What should you do during your 120 Transition Meeting?
- Take notes! You will not be able to remember everything you discussed during the meeting. If both Mom and Dad are attending the meeting, have Mom do the talking while Dad takes notes, or vice versa. That worked really well for us throughout the process. Drew's Dad was excellent at taking notes, while I did most of the speaking. If both parents aren't attending, ask someone else, like your family service coordinator, to take notes.
- Expect to be given a copy of IDEA: Procedural Safeguards. This document is required to be given to parents by the school district at the 120 Transition meeting. Again, our school district did not follow through with this. Make note of this in any letters you send the district, as it can be helpful should you need to file a complaint or due process.
- Gain a clear understanding of the school districts timeline or plan for evaluation and writing of an IEP. Voice any concerns you may have with the timeline at this meeting.
- Make note of any discussion of placement or money. A school district can not discuss placement prior to performing an evaluation on the child. In addition, a district can not determine placement based on money.
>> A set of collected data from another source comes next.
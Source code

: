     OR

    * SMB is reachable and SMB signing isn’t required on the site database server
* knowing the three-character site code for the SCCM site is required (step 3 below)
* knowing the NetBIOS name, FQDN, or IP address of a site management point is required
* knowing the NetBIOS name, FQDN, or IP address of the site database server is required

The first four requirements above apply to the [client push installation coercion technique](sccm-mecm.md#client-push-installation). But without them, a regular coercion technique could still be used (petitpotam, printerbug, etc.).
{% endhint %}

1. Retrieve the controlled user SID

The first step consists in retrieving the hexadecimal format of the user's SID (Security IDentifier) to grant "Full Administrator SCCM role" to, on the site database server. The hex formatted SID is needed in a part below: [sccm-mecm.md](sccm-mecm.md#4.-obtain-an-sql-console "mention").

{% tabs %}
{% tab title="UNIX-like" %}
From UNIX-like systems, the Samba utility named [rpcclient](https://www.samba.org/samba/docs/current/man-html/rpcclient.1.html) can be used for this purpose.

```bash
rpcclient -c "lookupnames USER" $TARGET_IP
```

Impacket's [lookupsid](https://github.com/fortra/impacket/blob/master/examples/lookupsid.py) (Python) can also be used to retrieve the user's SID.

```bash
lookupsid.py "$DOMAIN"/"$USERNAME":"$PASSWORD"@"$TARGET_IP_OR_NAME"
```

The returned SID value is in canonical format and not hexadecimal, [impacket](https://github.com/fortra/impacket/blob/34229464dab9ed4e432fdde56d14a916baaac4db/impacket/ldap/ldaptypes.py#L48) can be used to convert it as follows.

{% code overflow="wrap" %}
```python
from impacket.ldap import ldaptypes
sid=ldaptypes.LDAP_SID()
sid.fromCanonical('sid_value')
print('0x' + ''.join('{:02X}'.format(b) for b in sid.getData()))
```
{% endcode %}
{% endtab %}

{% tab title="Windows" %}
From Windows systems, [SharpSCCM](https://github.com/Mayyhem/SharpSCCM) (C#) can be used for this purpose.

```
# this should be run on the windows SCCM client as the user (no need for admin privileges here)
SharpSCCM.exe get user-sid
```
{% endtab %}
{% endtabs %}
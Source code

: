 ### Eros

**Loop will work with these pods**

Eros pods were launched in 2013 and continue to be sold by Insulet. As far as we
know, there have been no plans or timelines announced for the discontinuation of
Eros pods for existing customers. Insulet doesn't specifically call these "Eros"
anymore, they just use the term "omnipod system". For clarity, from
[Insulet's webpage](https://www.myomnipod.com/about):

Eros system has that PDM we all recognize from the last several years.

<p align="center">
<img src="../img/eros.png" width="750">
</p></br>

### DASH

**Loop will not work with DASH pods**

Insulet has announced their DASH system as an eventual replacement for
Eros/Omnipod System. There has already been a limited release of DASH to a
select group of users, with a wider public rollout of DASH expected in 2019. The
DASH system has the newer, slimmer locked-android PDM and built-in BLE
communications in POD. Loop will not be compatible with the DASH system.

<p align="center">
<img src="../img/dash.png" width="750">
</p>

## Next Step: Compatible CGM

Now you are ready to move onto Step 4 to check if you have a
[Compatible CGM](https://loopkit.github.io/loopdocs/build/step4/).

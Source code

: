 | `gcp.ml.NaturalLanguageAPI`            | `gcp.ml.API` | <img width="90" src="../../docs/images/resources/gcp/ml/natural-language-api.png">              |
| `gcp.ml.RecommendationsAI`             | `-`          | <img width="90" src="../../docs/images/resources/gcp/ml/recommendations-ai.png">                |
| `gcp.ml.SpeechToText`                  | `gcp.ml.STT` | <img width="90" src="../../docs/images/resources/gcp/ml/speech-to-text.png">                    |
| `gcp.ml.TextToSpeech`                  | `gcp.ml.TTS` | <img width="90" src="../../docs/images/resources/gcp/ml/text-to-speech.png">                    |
Make note of any references to either of these, as they will be very helpful should you need to file a complaint or due process. (Note, our district mentioned both of these during our 120 Meeting.)
What should you do after your 120 Transition Meeting?
- Write a thank you letter to the school LEA. This should include acknowledgment of their time to attend the meeting. In addition, let the letter breifly recap the meeting, highlighting the information you find most important and useful. If you do run into issues down the road to an IEP, this letter begins a trail of paperwork that can be useful during a complaint or due process.
- Follow up with the LEA to make sure that the referral for evaluation is completed and that the evaluation is scheduled. We had significant issues in this area, so it's important to stay on top of the time lines. And, again, if you are having issues getting an evaluation scheduled, continue to write letters. They are excellent to use in case of complaint or due process.
Honestly, we did not go into our 120 Transition Meeting prepared. We fully expected Drew's transition to be a "walk in the park," as everyone we know through our area did not experience issues when seeking placement at the oral hearing impaired program. I think it is important to understand that every transition, just like every child, is different. So, do your homework, and be prepared. We really discovered that (not all but most) school districts will try to wear you down throughout this process with demoralizing and nasty letters, strong-armed, bully-type tactics. In our experience, the district expected us to get tired and go away. But when they met well prepared, determined parents, they eventually have to follow the law. And that is all we really expect.